Kashmir’s association with silk and sericulture has been an old story to the extent that Rajtarangini- the oldest written chronicle of Kashmir- mentions it besides the accounts in 7th century AD in Xuang Zang’s travelogue.

india Updated: Jul 21, 2018 14:41 IST
Ashiq Hussain
Ashiq Hussain
Hindustan Times, Srinagar
Kashmir,silk production,silk factory
The government is now attempting to resurrect the factory and give boost to the silk production in the state.(HT Photo )

After three decades, cocoons have returned and silk has started reeling at Kashmir’s century old silk factory.

The walls are damp, cob webs still adore its high ceilings and the windows and doors appear decrepit, but all this is no distraction for the workers boiling cocoons and drawing silk fibres in one of the three massive filatures of Jammu and Kashmir Silk Factory situated at Solina in summer capital Srinagar.

“It seems a miracle. It is as if the factory has come to life after its death,” said a middle aged Ghulam Mohammad Bhat, in-charge of the filature, who has been one of the men taking care of the government building all these years.

Since 1989, the silk reeling machines in the three filatures and their 580 basins in which cocoons used to be processed have remained defunct after the factory shut down owing to decreased production and huge loses. The production of raw silk at the filatures which stood at 57,000 kg in 1980-81 had gone down to 16,000 kg in 1989-90, registering a decrease of 72%.

The government is now attempting to resurrect the factory and give boost to the silk production in the state. In the first stage they have started reeling silk on five machines with 30 basins which were installed in one of the filatures in 1999 but have remained unused.

“We have hired workers from outside who know the trade. We don’t want to employ people permanently. Over-employment and unaccountability played a major role in the downfall of the factory in the past,” said managing director, Industries Limited, Javid Iqbal who is overseeing the revival process.

Kashmir’s association with silk and sericulture has been an old story to the extent that Rajtarangini- the oldest written chronicle of Kashmir- mentions it besides the accounts in 7th century AD in Xuang Zang’s travelogue.

The state has been producing one of the finest silk qualities in the world with high end varieties like ‘lotus’, ‘iris’, ‘tulip’ and ‘neel’.

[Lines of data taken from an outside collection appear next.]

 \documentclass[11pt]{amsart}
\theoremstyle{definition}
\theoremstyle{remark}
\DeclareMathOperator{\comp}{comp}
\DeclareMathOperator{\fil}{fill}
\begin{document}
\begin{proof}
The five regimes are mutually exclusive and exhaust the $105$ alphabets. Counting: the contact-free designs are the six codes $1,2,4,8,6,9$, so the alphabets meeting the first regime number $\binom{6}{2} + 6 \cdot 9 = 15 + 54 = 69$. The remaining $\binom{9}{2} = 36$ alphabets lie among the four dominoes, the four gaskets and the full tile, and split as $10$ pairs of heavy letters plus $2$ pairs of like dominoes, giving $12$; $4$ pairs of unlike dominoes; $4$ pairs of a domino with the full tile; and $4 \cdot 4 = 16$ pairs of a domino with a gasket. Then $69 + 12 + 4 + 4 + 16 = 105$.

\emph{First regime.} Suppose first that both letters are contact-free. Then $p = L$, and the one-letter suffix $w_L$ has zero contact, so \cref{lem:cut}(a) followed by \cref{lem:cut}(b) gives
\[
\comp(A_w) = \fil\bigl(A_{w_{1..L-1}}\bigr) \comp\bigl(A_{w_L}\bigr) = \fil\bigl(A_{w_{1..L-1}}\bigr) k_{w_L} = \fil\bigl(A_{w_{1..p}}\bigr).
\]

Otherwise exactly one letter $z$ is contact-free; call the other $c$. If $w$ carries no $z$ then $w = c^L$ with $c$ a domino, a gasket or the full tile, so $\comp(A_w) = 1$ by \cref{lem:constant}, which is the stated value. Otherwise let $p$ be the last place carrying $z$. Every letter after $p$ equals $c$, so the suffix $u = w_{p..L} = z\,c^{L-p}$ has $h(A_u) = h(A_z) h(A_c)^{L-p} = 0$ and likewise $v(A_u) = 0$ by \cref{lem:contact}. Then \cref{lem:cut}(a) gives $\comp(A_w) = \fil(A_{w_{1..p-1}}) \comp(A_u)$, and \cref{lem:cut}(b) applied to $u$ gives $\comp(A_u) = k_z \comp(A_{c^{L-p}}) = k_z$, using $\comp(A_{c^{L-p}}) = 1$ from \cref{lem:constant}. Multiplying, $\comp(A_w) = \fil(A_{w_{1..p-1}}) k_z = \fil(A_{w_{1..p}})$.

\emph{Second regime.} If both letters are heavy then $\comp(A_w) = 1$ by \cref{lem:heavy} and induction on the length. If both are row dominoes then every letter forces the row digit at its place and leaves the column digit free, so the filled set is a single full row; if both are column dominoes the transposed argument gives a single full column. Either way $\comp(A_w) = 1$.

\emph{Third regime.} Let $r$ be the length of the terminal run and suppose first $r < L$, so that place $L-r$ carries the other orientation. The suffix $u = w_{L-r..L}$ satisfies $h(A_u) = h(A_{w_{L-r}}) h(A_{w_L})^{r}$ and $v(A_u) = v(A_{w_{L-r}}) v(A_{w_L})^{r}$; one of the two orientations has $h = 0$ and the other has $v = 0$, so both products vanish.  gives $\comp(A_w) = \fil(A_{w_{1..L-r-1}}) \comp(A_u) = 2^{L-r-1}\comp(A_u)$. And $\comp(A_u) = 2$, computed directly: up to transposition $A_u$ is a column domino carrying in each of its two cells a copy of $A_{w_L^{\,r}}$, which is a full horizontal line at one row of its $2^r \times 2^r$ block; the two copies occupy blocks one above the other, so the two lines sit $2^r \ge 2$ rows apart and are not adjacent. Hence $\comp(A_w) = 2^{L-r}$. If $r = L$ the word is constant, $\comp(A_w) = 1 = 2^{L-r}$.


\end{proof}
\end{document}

The silk factory started in Srinagar in 1897 under the patronage of British while first of the filature was established in 1916, second in 1917 and third one in 1939 with total workers’ number at Solina around 2,000. By 1907, the silk industry of Kashmir developed to the extent that it was described as “one of the largest concerns of its kind in the world” by some authors. In 1961-62, the production of silk in the state stood at around 98,000 kg and reached to 20 tonne in 2006-07.

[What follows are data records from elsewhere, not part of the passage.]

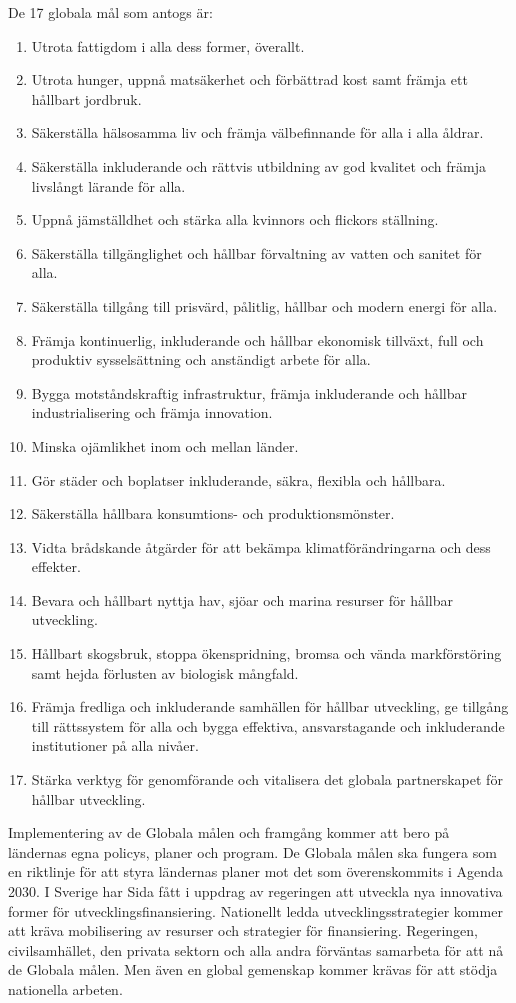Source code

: \documentclass{report}
\begin{document}
 De 17 globala mål som antogs är: 
\begin{enumerate}
\item Utrota fattigdom i alla dess former, överallt.
\item Utrota hunger, uppnå matsäkerhet och förbättrad kost samt främja ett hållbart jordbruk.
\item Säkerställa hälsosamma liv och främja välbefinnande för alla i alla åldrar.
\item Säkerställa inkluderande och rättvis utbildning av god kvalitet och främja livslångt lärande för alla.
\item Uppnå jämställdhet och stärka alla kvinnors och flickors ställning.
\item Säkerställa tillgänglighet och hållbar förvaltning av vatten och sanitet för alla.
\item Säkerställa tillgång till prisvärd, pålitlig, hållbar och modern energi för alla.
\item Främja kontinuerlig, inkluderande och hållbar ekonomisk tillväxt, full och produktiv sysselsättning och anständigt arbete för alla.
\item Bygga motståndskraftig infrastruktur, främja inkluderande och hållbar industrialisering och främja innovation.
\item Minska ojämlikhet inom och mellan länder.
\item Gör städer och boplatser inkluderande, säkra, flexibla och hållbara.
\item Säkerställa hållbara konsumtions- och produktionsmönster.
\item Vidta brådskande åtgärder för att bekämpa klimatförändringarna och dess effekter.
\item Bevara och hållbart nyttja hav, sjöar och marina resurser för hållbar utveckling.
\item Hållbart skogsbruk, stoppa ökenspridning, bromsa och vända markförstöring samt hejda förlusten av biologisk mångfald.
\item Främja fredliga och inkluderande samhällen för hållbar utveckling, ge tillgång till rättssystem för alla och bygga effektiva, ansvarstagande och inkluderande institutioner på alla nivåer.
\item Stärka verktyg för genomförande och vitalisera det globala partnerskapet för hållbar utveckling. \cite{webKTH}
\end{enumerate}

Implementering av de Globala målen och framgång kommer att bero på ländernas egna policys, planer och program. De Globala målen ska fungera som en riktlinje för att styra ländernas planer mot det som överenskommits i Agenda 2030. \cite{web2030agenda}
I Sverige har Sida fått i uppdrag av regeringen att utveckla nya innovativa former för utvecklingsfinansiering. \cite{webSIDA}
Nationellt ledda utvecklingsstrategier kommer att kräva mobilisering av resurser och strategier för finansiering. Regeringen, civilsamhället, den privata sektorn och alla andra förväntas samarbeta för att nå de Globala målen. Men även en global gemenskap kommer krävas för att stödja nationella arbeten.\\
\end{document}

For the past twenty days, the 10 odd workers, at the Solina factory, who have been brought from West Bengal, produced some 170 kg of silk from cocoons.

“The workers have also been training some 20 local Kashmiris. Though slowly, we want local workers to get acquainted with the production process so that we can indigenize the process,” said the in-charge filature Bhat.

The industries department has been planning to bring three more machines with 30 basins at a cost of ₹5.67 crores to increase the production.

“So far we have not made much investment and are treading cautiously but in the second phase we want to buy some machines and in the third phase we will focus on its infrastructure. We are taking a holistic view,” said Iqbal.

He said as many as 40,000 families of farmers producing cocoons are the primary beneficiary of the revival process.

“These 40,000 families form an unorganised sector in the state. Currently they are depended on buyers from Malda (West Bengal). Sometimes the farmers have to sell in distress because they have no other option. The start of government’s own filature has given a ray of hope to the farmers,” said Iqbal, adding, “It will stabilise the rates and give stability to the weakest beneficiary in the market.”

Besides the filature at Solina, the government also plans to reestablish another filature in Jammu at a cost of ₹6.64 crores to achieve a combined silk reeling capacity of 240 tonne of cocoons which can yield around 80 tonneof raw silk.